Readers likely remember well the recent influx of immigrants who were children, and came to the United States, alone. While discussions about that particular incident have since died down, it does not mean that the practice has stopped. In fact, according to information recently provided by the U.S. Border and Customs Protection, in the course of the last two months, more than 10,000 children, who do not have proper documentation, have been caught as they made their way into the nation.
The number of immigrant children in this situation more than doubled between Oct. 1 and Nov. 30, as compared to the previous year. This is of concern for multiple reasons. The first is the violence in many of these nations tied to drug and gang violence that prompts the young people to look for a better living situation. Next, what happens to the kids once they get here.
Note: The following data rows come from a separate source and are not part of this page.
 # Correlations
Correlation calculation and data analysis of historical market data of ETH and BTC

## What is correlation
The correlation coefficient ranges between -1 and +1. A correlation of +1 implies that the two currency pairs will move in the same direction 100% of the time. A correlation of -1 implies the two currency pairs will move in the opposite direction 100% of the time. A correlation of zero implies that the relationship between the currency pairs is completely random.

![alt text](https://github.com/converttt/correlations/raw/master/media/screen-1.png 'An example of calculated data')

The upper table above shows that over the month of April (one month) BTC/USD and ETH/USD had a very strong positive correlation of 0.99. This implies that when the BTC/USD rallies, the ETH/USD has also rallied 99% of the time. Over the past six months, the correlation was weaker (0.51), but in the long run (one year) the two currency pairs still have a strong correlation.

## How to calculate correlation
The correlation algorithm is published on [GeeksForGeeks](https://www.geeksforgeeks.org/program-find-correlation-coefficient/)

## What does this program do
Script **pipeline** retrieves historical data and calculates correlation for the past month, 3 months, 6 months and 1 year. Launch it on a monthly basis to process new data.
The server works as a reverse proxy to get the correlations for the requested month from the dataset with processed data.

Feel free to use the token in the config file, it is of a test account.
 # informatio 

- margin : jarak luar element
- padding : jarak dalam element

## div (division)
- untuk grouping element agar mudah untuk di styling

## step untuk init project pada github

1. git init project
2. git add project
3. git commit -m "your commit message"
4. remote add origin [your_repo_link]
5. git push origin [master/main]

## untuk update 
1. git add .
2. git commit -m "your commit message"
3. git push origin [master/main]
According to the White House, children in this situation may become victims of sexual abuse or violent crime.
The children who make it to the border, but are then captured, are placed in temporary housing until their deportation proceeding takes place or a relative already in the U.S. takes custody. Among other things, people in this situation nay receive access to healthcare and an education. Last month, an additional 500 beds were added by the Office of Refugee Resettlement to these facilities.
While many of these young people must rely upon pro bono lawyers to build a case to keep them here, if one can afford an immigration lawyer it is a good approach. Among other things they may pursue special juvenile status or special immigrant juvenile status.